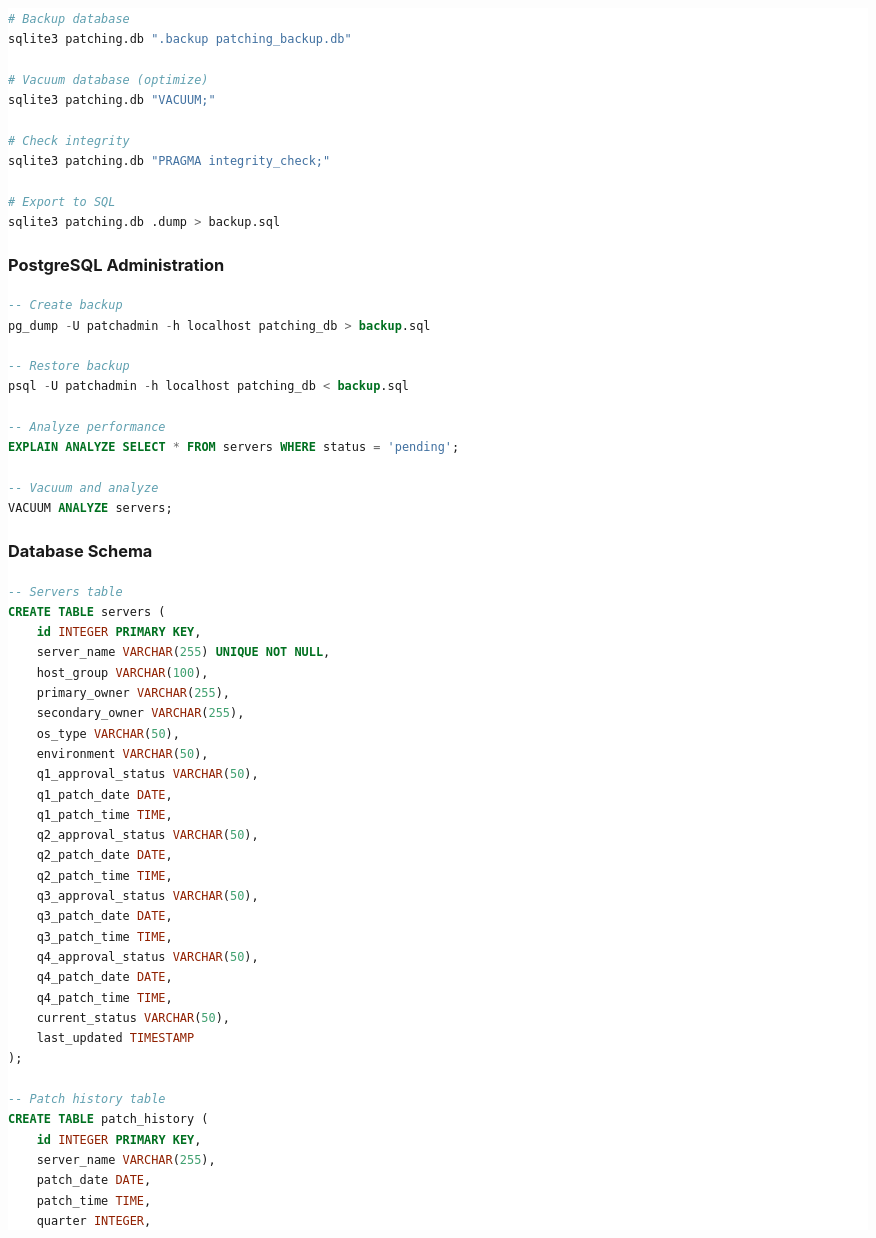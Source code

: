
 ```bash
# Backup database
sqlite3 patching.db ".backup patching_backup.db"

# Vacuum database (optimize)
sqlite3 patching.db "VACUUM;"

# Check integrity
sqlite3 patching.db "PRAGMA integrity_check;"

# Export to SQL
sqlite3 patching.db .dump > backup.sql
```

### PostgreSQL Administration

```sql
-- Create backup
pg_dump -U patchadmin -h localhost patching_db > backup.sql

-- Restore backup
psql -U patchadmin -h localhost patching_db < backup.sql

-- Analyze performance
EXPLAIN ANALYZE SELECT * FROM servers WHERE status = 'pending';

-- Vacuum and analyze
VACUUM ANALYZE servers;
```

### Database Schema

```sql
-- Servers table
CREATE TABLE servers (
    id INTEGER PRIMARY KEY,
    server_name VARCHAR(255) UNIQUE NOT NULL,
    host_group VARCHAR(100),
    primary_owner VARCHAR(255),
    secondary_owner VARCHAR(255),
    os_type VARCHAR(50),
    environment VARCHAR(50),
    q1_approval_status VARCHAR(50),
    q1_patch_date DATE,
    q1_patch_time TIME,
    q2_approval_status VARCHAR(50),
    q2_patch_date DATE,
    q2_patch_time TIME,
    q3_approval_status VARCHAR(50),
    q3_patch_date DATE,
    q3_patch_time TIME,
    q4_approval_status VARCHAR(50),
    q4_patch_date DATE,
    q4_patch_time TIME,
    current_status VARCHAR(50),
    last_updated TIMESTAMP
);

-- Patch history table
CREATE TABLE patch_history (
    id INTEGER PRIMARY KEY,
    server_name VARCHAR(255),
    patch_date DATE,
    patch_time TIME,
    quarter INTEGER,
```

> _What the task asks_
Return every entry above word for word, and include no images.

> _Written response_
Source code

:
 ```bash
# Backup database
sqlite3 patching.db ".backup patching_backup.db"

# Vacuum database (optimize)
sqlite3 patching.db "VACUUM;"

# Check integrity
sqlite3 patching.db "PRAGMA integrity_check;"

# Export to SQL
sqlite3 patching.db .dump > backup.sql
```

### PostgreSQL Administration

```sql
-- Create backup
pg_dump -U patchadmin -h localhost patching_db > backup.sql

-- Restore backup
psql -U patchadmin -h localhost patching_db < backup.sql

-- Analyze performance
EXPLAIN ANALYZE SELECT * FROM servers WHERE status = 'pending';

-- Vacuum and analyze
VACUUM ANALYZE servers;
```

### Database Schema

```sql
-- Servers table
CREATE TABLE servers (
    id INTEGER PRIMARY KEY,
    server_name VARCHAR(255) UNIQUE NOT NULL,
    host_group VARCHAR(100),
    primary_owner VARCHAR(255),
    secondary_owner VARCHAR(255),
    os_type VARCHAR(50),
    environment VARCHAR(50),
    q1_approval_status VARCHAR(50),
    q1_patch_date DATE,
    q1_patch_time TIME,
    q2_approval_status VARCHAR(50),
    q2_patch_date DATE,
    q2_patch_time TIME,
    q3_approval_status VARCHAR(50),
    q3_patch_date DATE,
    q3_patch_time TIME,
    q4_approval_status VARCHAR(50),
    q4_patch_date DATE,
    q4_patch_time TIME,
    current_status VARCHAR(50),
    last_updated TIMESTAMP
);

-- Patch history table
CREATE TABLE patch_history (
    id INTEGER PRIMARY KEY,
    server_name VARCHAR(255),
    patch_date DATE,
    patch_time TIME,
    quarter INTEGER,
```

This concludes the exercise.